By Olayinka Oyegbile
Nigerian novelist Ayobami Adebayo is among 12 other writers who made the 2023 Booker Prize list.
The Booker Prize is Britain’s most prestigious literary prize open to all writers with books published in the United Kingdom and Ireland.
Adebayo’s book is titled A Spell of Good Things. It is her second book. Her first is titled Stay With Me.
She becomes the fifth Nigerian writer to be so nominated. However, only Ben Okri with his novel The Famished Road, won in 1991. Other Nigerian writers that have been nominated but did not win are; Chinua Achebe with Anthills of the Savannah ( 1987), Chimamanda Ngozie Adichie (Purple Hibiscus,2004) and Chigozie Obioma who has been nominated twice (The Fishermen, 2015 and An Orchestra of Minorities (2019).
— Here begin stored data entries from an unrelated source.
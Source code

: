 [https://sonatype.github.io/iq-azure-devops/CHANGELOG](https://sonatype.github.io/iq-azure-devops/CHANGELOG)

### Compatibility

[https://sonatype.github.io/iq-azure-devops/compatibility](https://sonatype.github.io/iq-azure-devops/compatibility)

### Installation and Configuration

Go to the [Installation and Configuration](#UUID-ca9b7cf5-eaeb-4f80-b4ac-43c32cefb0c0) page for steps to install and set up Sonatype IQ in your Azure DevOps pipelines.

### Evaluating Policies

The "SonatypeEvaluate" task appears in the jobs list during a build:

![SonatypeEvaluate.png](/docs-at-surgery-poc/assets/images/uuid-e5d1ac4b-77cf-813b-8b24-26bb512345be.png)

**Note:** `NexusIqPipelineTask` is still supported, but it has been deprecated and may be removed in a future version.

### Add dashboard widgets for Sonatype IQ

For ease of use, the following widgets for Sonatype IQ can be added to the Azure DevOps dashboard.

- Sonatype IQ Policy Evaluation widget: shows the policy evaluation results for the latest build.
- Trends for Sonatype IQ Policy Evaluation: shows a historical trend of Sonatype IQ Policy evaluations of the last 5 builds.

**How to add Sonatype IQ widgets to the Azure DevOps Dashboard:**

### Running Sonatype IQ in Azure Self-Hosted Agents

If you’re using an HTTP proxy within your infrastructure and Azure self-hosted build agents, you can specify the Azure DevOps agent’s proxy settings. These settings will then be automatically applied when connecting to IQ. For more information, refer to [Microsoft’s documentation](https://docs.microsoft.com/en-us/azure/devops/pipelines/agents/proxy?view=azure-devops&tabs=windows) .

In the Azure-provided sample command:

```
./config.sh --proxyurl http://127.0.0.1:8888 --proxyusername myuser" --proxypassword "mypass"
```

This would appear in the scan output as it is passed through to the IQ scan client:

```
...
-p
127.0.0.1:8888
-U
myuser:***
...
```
Others on this year’s longlist with Adebayo are: Old God’s Time by Sebastian Barry, Study for Obedience by Sarah Bernstein, If I Survive You by Jonathan Escoffrey, How To Build a Boat by Elaine Feeney, This Other Eden by Paul Harding. Others are Pearl by Siân Hughes, All the Little Bird-Hearts by Viktoria Lloyd-Barlow, Prophet Song by Paul Lynch, In Ascension by Martin MacInnes, Western Lane by Chetna Maroo, The Bee Sting by Paul Murray and The House of Doors by Tan Twan Eng
A statement by the administrator of the prize said, “Ten writers are recognised by the Booker Prize for the first time, while the three other authors have seven previous Booker nominations between them. The longlist also includes four debut novelists, writers from seven countries across four continents, as well as four Irish writers, who make up a third of the longlist for the first time.”
The chair of the 2023 panel, Esi Edugyan, who is a novelist and has been twice-shortlisted for Prize, is joined by actor, writer and director Adjoa Andoh; poet, lecturer, editor and critic Mary Jean Chan; Professor of English and Comparative Literature at Columbia University and Shakespeare specialist James Shapiro; and actor and writer Robert Webb.
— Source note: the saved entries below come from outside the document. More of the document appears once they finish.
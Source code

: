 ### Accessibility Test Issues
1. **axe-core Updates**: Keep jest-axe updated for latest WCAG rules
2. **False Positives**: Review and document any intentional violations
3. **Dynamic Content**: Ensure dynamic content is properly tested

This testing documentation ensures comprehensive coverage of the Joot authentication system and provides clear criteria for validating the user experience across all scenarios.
Commenting on the longlist, Edugyan said, “We read 163 novels across seven months, and in that time whole worlds opened to us. We were transported to early 20th-century Maine and Penang, to the vibrant streets of Lagos and the squash courts of London, to the blackest depths of the Atlantic, and into a dystopic Ireland where the terrifying loss of rights comes as a hard warning.
“The list is defined by its freshness – by the irreverence of new voices, by the iconoclasm of established ones. All 13 novels cast new light on what it means to exist in our time, and they do so in original and thrilling ways. Their range is vast, both in subject and form: they shocked us, made us laugh, filled us with anguish, but above all they stayed with us. This is a list to excite, challenge, delight, a list to bring wonder. The novels are small revolutions, each seeking to energise and awaken the language. Together – whether historical or contemporary – they offer startling portraits of the current.”
Also, Gaby Wood, Chief Executive of the Booker Prize Foundation, said, “The range of experience, expertise and sensibility among this year’s judges led them to seek novels that both advanced the form and allowed the reader to understand something about the world; books that would have impact and longevity; books that moved them – and above all, books of such excellence and subtlety that the judges looked forward to re-reading them. It’s a pleasure to add to the Booker Library this selection of debut novels, new work from established Booker authors, and books by other writers at the peak of their practice who are new to the prize. We hope every reader finds something to love on this year’s list.”
The shortlist of six books will be announced on September 21, 2023. The winner of the £50,000 prize will be announced on November 26.
Adebayo’s A Spell of Good Things is published in Nigeria by Ouida Books run by Lola Shoneyin, who is also a writer.